* _YOUR TASK_: Write out each record in full and exactly as given. Skip any pictures.

* _LISTED RECORDS_:
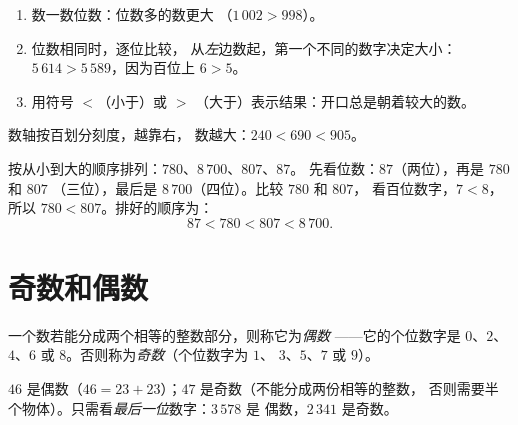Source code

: \begin{method}[比较两个数]\label{met:g3:numbers:compare}
\begin{enumerate}
  \item 数一数位数：位数多的数更大
        （$1\,002 > 998$）。
  \item 位数相同时，逐位比较，
        从\emph{左}边数起，第一个不同的数字决定大小：
        $5\,614 > 5\,589$，因为百位上 $6 > 5$。
  \item 用符号 $<$（小于）或 $>$
        （大于）表示结果：开口总是朝着较大的数。
\end{enumerate}
\end{method}

\begin{omfigure}

{\small 数轴按百划分刻度，越靠右，
数越大：$240 < 690 < 905$。}
\end{omfigure}

\begin{example}\label{ex:g3:numbers:order}
按从小到大的顺序排列：$780$、$8\,700$、$807$、$87$。
先看位数：$87$（两位），再是 $780$ 和 $807$
（三位），最后是 $8\,700$（四位）。比较 $780$ 和 $807$，
看百位数字，$7 < 8$，所以 $780 < 807$。排好的顺序为：
\[
87 < 780 < 807 < 8\,700 .
\]
\end{example}

\section{奇数和偶数}

\begin{definition}[偶数、奇数]\label{def:g3:numbers:evenodd}
一个数若能分成两个相等的整数部分，则称它为\emph{偶数}
——它的个位数字是 $0$、$2$、$4$、$6$ 或
$8$。否则称为\emph{奇数}（个位数字为 $1$、
$3$、$5$、$7$ 或 $9$）。
\end{definition}

\begin{example}
$46$ 是偶数（$46 = 23 + 23$）；$47$ 是奇数（不能分成两份相等的整数，
否则需要半个物体）。只需看\emph{最后一位}数字：$3\,578$ 是
偶数，$2\,341$ 是奇数。
\end{example}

* _ANSWER FOR THE TASK_:
Source code

: \begin{method}[比较两个数]\label{met:g3:numbers:compare}
\begin{enumerate}
  \item 数一数位数：位数多的数更大
        （$1\,002 > 998$）。
  \item 位数相同时，逐位比较，
        从\emph{左}边数起，第一个不同的数字决定大小：
        $5\,614 > 5\,589$，因为百位上 $6 > 5$。
  \item 用符号 $<$（小于）或 $>$
        （大于）表示结果：开口总是朝着较大的数。
\end{enumerate}
\end{method}

\begin{omfigure}

{\small 数轴按百划分刻度，越靠右，
数越大：$240 < 690 < 905$。}
\end{omfigure}

\begin{example}\label{ex:g3:numbers:order}
按从小到大的顺序排列：$780$、$8\,700$、$807$、$87$。
先看位数：$87$（两位），再是 $780$ 和 $807$
（三位），最后是 $8\,700$（四位）。比较 $780$ 和 $807$，
看百位数字，$7 < 8$，所以 $780 < 807$。排好的顺序为：
\[
87 < 780 < 807 < 8\,700 .
\]
\end{example}

\section{奇数和偶数}

\begin{definition}[偶数、奇数]\label{def:g3:numbers:evenodd}
一个数若能分成两个相等的整数部分，则称它为\emph{偶数}
——它的个位数字是 $0$、$2$、$4$、$6$ 或
$8$。否则称为\emph{奇数}（个位数字为 $1$、
$3$、$5$、$7$ 或 $9$）。
\end{definition}

\begin{example}
$46$ 是偶数（$46 = 23 + 23$）；$47$ 是奇数（不能分成两份相等的整数，
否则需要半个物体）。只需看\emph{最后一位}数字：$3\,578$ 是
偶数，$2\,341$ 是奇数。
\end{example}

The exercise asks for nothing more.